*** Opening of Records for the exercise ***

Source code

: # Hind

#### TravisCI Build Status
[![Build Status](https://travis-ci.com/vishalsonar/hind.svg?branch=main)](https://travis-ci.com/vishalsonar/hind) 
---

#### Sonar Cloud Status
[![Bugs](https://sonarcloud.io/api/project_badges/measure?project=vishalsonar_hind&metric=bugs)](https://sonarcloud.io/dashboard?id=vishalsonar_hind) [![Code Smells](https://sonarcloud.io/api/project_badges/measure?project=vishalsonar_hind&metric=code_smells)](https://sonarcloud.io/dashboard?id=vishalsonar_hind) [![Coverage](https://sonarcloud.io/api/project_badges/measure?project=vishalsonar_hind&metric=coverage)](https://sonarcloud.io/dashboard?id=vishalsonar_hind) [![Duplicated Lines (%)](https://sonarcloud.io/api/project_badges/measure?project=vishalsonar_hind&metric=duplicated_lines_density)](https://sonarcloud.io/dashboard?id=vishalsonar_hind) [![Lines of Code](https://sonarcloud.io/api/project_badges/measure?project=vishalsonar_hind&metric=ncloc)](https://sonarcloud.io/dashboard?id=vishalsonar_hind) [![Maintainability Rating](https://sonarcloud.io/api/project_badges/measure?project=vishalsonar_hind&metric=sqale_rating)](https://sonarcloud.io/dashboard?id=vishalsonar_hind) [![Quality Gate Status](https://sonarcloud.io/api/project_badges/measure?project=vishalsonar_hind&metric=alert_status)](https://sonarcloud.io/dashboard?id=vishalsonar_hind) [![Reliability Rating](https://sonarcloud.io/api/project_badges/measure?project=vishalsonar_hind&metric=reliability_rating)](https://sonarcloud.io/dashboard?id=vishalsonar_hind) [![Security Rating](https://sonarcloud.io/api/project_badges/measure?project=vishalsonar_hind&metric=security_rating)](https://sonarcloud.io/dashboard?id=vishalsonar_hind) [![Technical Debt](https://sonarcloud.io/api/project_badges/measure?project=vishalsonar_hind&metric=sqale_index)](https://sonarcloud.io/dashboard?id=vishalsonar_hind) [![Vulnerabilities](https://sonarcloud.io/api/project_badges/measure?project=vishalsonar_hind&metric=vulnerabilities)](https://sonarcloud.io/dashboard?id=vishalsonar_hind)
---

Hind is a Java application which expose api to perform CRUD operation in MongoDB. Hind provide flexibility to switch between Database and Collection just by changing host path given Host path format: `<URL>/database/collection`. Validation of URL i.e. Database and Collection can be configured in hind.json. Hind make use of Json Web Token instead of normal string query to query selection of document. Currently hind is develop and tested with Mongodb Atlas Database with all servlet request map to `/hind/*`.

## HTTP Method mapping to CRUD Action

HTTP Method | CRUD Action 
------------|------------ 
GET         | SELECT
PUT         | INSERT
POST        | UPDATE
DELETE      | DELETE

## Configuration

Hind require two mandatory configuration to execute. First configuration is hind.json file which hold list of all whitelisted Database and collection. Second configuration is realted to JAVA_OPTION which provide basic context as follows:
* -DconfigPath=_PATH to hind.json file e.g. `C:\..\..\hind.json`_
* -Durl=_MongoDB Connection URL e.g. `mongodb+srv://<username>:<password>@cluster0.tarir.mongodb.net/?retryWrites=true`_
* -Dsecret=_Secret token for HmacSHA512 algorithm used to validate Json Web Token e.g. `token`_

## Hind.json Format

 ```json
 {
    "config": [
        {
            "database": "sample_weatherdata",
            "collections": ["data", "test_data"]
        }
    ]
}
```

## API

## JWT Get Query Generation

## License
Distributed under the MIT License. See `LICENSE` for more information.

*** Close of Records for the exercise ***

● **What is needed**: Each record must be reproduced exactly. Keep every one.

● **Answer space**:
Source code

: # Hind

#### TravisCI Build Status
[![Build Status](https://travis-ci.com/vishalsonar/hind.svg?branch=main)](https://travis-ci.com/vishalsonar/hind) 
---

#### Sonar Cloud Status
[![Bugs](https://sonarcloud.io/api/project_badges/measure?project=vishalsonar_hind&metric=bugs)](https://sonarcloud.io/dashboard?id=vishalsonar_hind) [![Code Smells](https://sonarcloud.io/api/project_badges/measure?project=vishalsonar_hind&metric=code_smells)](https://sonarcloud.io/dashboard?id=vishalsonar_hind) [![Coverage](https://sonarcloud.io/api/project_badges/measure?project=vishalsonar_hind&metric=coverage)](https://sonarcloud.io/dashboard?id=vishalsonar_hind) [![Duplicated Lines (%)](https://sonarcloud.io/api/project_badges/measure?project=vishalsonar_hind&metric=duplicated_lines_density)](https://sonarcloud.io/dashboard?id=vishalsonar_hind) [![Lines of Code](https://sonarcloud.io/api/project_badges/measure?project=vishalsonar_hind&metric=ncloc)](https://sonarcloud.io/dashboard?id=vishalsonar_hind) [![Maintainability Rating](https://sonarcloud.io/api/project_badges/measure?project=vishalsonar_hind&metric=sqale_rating)](https://sonarcloud.io/dashboard?id=vishalsonar_hind) [![Quality Gate Status](https://sonarcloud.io/api/project_badges/measure?project=vishalsonar_hind&metric=alert_status)](https://sonarcloud.io/dashboard?id=vishalsonar_hind) [![Reliability Rating](https://sonarcloud.io/api/project_badges/measure?project=vishalsonar_hind&metric=reliability_rating)](https://sonarcloud.io/dashboard?id=vishalsonar_hind) [![Security Rating](https://sonarcloud.io/api/project_badges/measure?project=vishalsonar_hind&metric=security_rating)](https://sonarcloud.io/dashboard?id=vishalsonar_hind) [![Technical Debt](https://sonarcloud.io/api/project_badges/measure?project=vishalsonar_hind&metric=sqale_index)](https://sonarcloud.io/dashboard?id=vishalsonar_hind) [![Vulnerabilities](https://sonarcloud.io/api/project_badges/measure?project=vishalsonar_hind&metric=vulnerabilities)](https://sonarcloud.io/dashboard?id=vishalsonar_hind)
---

Hind is a Java application which expose api to perform CRUD operation in MongoDB. Hind provide flexibility to switch between Database and Collection just by changing host path given Host path format: `<URL>/database/collection`. Validation of URL i.e. Database and Collection can be configured in hind.json. Hind make use of Json Web Token instead of normal string query to query selection of document. Currently hind is develop and tested with Mongodb Atlas Database with all servlet request map to `/hind/*`.

## HTTP Method mapping to CRUD Action

HTTP Method | CRUD Action 
------------|------------ 
GET         | SELECT
PUT         | INSERT
POST        | UPDATE
DELETE      | DELETE

## Configuration

Hind require two mandatory configuration to execute. First configuration is hind.json file which hold list of all whitelisted Database and collection. Second configuration is realted to JAVA_OPTION which provide basic context as follows:
* -DconfigPath=_PATH to hind.json file e.g. `C:\..\..\hind.json`_
* -Durl=_MongoDB Connection URL e.g. `mongodb+srv://<username>:<password>@cluster0.tarir.mongodb.net/?retryWrites=true`_
* -Dsecret=_Secret token for HmacSHA512 algorithm used to validate Json Web Token e.g. `token`_

## Hind.json Format

 ```json
 {
    "config": [
        {
            "database": "sample_weatherdata",
            "collections": ["data", "test_data"]
        }
    ]
}
```

## API

## JWT Get Query Generation

## License
Distributed under the MIT License. See `LICENSE` for more information.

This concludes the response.